Desta vez, a se confirmarem as previsões de que Dilma Rousseff se elegerá no primeiro turno de 3 de outubro, a segunda derrota de José Serra certamente terá consequências para o seu partido muito diferentes das que produziram para o PT as derrotas de Lula da Silva. Na verdade, ao contrário do PT, o PSDB nunca teve jeito para ser oposição. Seu principal líder, Fernando Henrique Cardoso, nunca pretendeu ser um líder popular. Já enfraquecido depois de oito anos fora do poder, o PSDB não tinha condições de ajudar Serra a se contrapor ao enorme prestígio de Lula e ao contentamento da população com o seu governo. Nem o candidato se tem esforçado para obter esse apoio.
O segundo fracasso consecutivo do petista não estilhaçou o partido nem o impediu de se manter à tona aos olhos dos setores da sociedade de que se fazia porta-voz, desencadeando uma furiosa, persistente e não raro torpe campanha contra a reforma do Estado promovida pelo governo do PSDB. No poder, aliás, o lulismo não se aventurou a revertê-la, apesar do aparelhamento e do inchaço da máquina federal.

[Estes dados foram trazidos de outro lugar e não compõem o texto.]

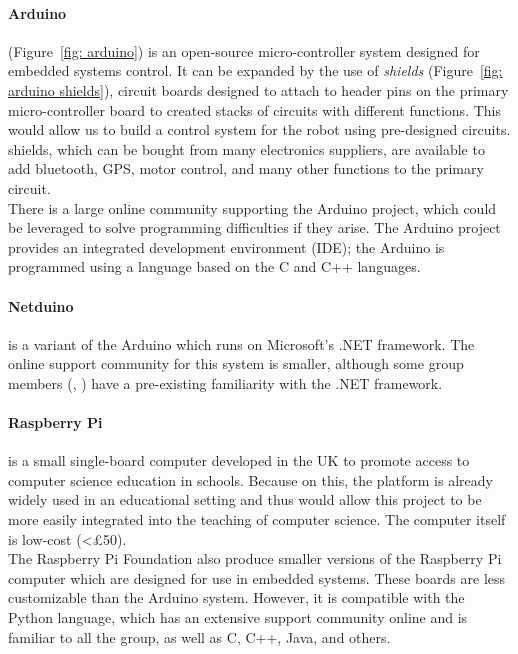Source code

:         \paragraph{\gls{Arduino}} (Figure~\ref{fig: arduino}) is an open-source micro-controller system designed for embedded systems control. It can be expanded by the use of \emph{\glspl{shield}} (Figure~\ref{fig: arduino shields}), circuit boards designed to attach to header pins on the primary micro-controller board to created stacks of circuits with different functions. This would allow us to build a control system for the robot using pre-designed circuits. \Glspl{shield}, which can be bought from many electronics suppliers, are available to add bluetooth, GPS, motor control, and many other functions to the primary circuit.\\
        There is a large online community supporting the \gls{Arduino} project, which could be leveraged to solve programming difficulties if they arise. The \gls{Arduino} project provides an integrated development environment (IDE); the \gls{Arduino} is programmed using a language based on the C and C++ languages.
        \paragraph{Netduino} is a variant of the \gls{Arduino} which runs on Microsoft's .NET framework. The online support community for this system is smaller, although some group members (\AG, \LY) have a pre-existing familiarity with the .NET framework.\\

        \paragraph{Raspberry Pi} is a small single-board computer developed in the UK to promote access to computer science education in schools. Because on this, the platform is already widely used in an educational setting and thus would allow this project to be more easily integrated into the teaching of computer science. The computer itself is low-cost (<\pounds{50}).\\
        The Raspberry Pi Foundation also produce smaller versions of the Raspberry Pi computer which are designed for use in embedded systems. These boards are less customizable than the Arduino system. However, it is compatible with the Python language, which has an extensive support community online and is familiar to all the group, as well as C, C++, Java, and others.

Já um segundo fracasso das aspirações presidenciais de Serra irão muito além do destino de um dos mais experientes políticos brasileiros. Pelo que se pode prever, a partir do histórico da disputa pelo poder entre os principais grupos antagônicos em cena, as colunas do edifício político desabarão sobre os tucanos com uma força destrutiva que o PT jamais experimentou na esteira de um malogro nas urnas. A sigla da estrela não se desmoralizou depois de 1994 porque continuou a ter um líder de talento político e amplo apelo de massas, cuja obstinação não diminuiria nem com a derrota seguinte, daí a 4 anos, depois da qual o PT manteve a sua implantação no País e seguiu trajetória ascendente nas eleições locais e parlamentares.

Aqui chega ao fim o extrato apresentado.